This project was made for the 2022 Rice University Datathon, a 24 hour data science challenge in teams of up to 4. With my team, we worked on a dataset of loan defaults and experimented with EDA, creating visuals, predicting loan default, and predicting interest rate.
In this project, we thoroughly worked through the data sceince pipeline, working through the following steps:
- Cleaning data
- EDA
- Creating visualizations
- Feature engineering
- Modeling
- Model Evalutation
The skills and models that we used in this project were:
- Logistic Regression
- SMOTE oversampling
- Linear Regression
- Random Forrest Regression
In the cleaning section, we had to deal with missing values in 13 columns.

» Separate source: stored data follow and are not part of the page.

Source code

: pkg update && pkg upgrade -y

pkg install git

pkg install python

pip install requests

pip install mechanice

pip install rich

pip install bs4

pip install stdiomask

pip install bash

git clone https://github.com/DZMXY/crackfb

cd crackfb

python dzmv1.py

To handle this, we worked to understand the columns with missing values, and appropriately filled with the necessary fields. In many cases, the missing values were supplements for 0, or for some field (like 'Accepted' for denial_reason).

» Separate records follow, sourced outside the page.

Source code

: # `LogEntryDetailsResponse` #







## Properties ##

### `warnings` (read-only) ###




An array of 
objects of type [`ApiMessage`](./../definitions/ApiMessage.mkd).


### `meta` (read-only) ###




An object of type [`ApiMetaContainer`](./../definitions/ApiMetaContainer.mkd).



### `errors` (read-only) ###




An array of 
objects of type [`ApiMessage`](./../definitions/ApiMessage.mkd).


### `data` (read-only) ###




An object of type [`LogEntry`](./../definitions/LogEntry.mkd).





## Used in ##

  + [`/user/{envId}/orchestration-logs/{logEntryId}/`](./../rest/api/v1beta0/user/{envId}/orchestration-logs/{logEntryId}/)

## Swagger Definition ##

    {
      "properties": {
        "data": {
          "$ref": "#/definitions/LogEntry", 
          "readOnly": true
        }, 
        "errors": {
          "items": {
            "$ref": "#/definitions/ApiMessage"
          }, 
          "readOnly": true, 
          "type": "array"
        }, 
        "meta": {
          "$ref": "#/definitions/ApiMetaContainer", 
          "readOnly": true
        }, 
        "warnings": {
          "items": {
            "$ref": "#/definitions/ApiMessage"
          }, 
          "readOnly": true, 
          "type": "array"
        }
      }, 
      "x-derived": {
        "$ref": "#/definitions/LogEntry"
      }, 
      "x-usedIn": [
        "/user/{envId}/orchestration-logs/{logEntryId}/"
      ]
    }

Heatmap of missing values after Cleaning
For the EDA portion, we focused on deeply understanding and visualizing the data in creative and significant ways. We started from the most general and broad visualizations and focussed in on specific relationships. Below are the visualizations we created:
we started with broadly looking at all correlations
we then started to get more specific and focus on fewer relationships
we then took a sample of the entire data set and looked at individual relationships
To model this data set, we first focused on predicting the acceptance of the loan.
We used logistic regression for this task, producing the following results:
Because of the imbalance in the categories, we utilized SMOTE to try to even the imbalance.
After this, we moved to predicting interest rate, first using linear regression. We achieved a testing error of .97 using this model.
We finished our project by attempting to utilize random forrest regression to predict the interest rate. However, we didn't achieve any results better than our linear model.